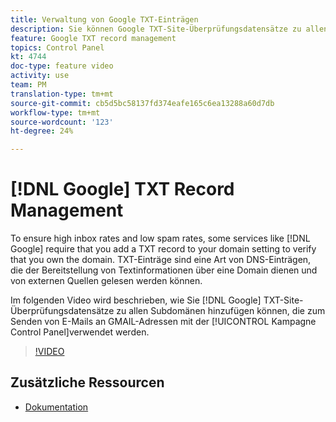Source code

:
 ```yaml
---
title: Verwaltung von Google TXT-Einträgen
description: Sie können Google TXT-Site-Überprüfungsdatensätze zu allen Subdomänen hinzufügen, die zum Senden von E-Mails an GMAIL-Adressen über die Kampagne Control Panel (Systemsteuerung) verwendet werden.
feature: Google TXT record management
topics: Control Panel
kt: 4744
doc-type: feature video
activity: use
team: PM
translation-type: tm+mt
source-git-commit: cb5d5bc58137fd374eafe165c6ea13288a60d7db
workflow-type: tm+mt
source-wordcount: '123'
ht-degree: 24%

---
```



# [!DNL Google] TXT Record Management

To ensure high inbox rates and low spam rates, some services like [!DNL Google] require that you add a TXT record to your domain setting to verify that you own the domain. TXT-Einträge sind eine Art von DNS-Einträgen, die der Bereitstellung von Textinformationen über eine Domain dienen und von externen Quellen gelesen werden können.

Im folgenden Video wird beschrieben, wie Sie [!DNL Google] TXT-Site-Überprüfungsdatensätze zu allen Subdomänen hinzufügen können, die zum Senden von E-Mails an GMAIL-Adressen mit der [!UICONTROL Kampagne Control Panel]verwendet werden.

>[!VIDEO](https://video.tv.adobe.com/v/32369?quality=12)

## Zusätzliche Ressourcen

* [Dokumentation](https://docs.adobe.com/content/help/en/control-panel/using/subdomains-and-certificates/managing-txt-records.html)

→ **Work instructions**: From the first line above through the line containing "# [!DNL Google] TXT Record Management", copy everything exactly, without the pictures.

→ **Expected answer**:
Source code

:
 ```yaml
---
title: Verwaltung von Google TXT-Einträgen
description: Sie können Google TXT-Site-Überprüfungsdatensätze zu allen Subdomänen hinzufügen, die zum Senden von E-Mails an GMAIL-Adressen über die Kampagne Control Panel (Systemsteuerung) verwendet werden.
feature: Google TXT record management
topics: Control Panel
kt: 4744
doc-type: feature video
activity: use
team: PM
translation-type: tm+mt
source-git-commit: cb5d5bc58137fd374eafe165c6ea13288a60d7db
workflow-type: tm+mt
source-wordcount: '123'
ht-degree: 24%

---
```



# [!DNL Google] TXT Record Management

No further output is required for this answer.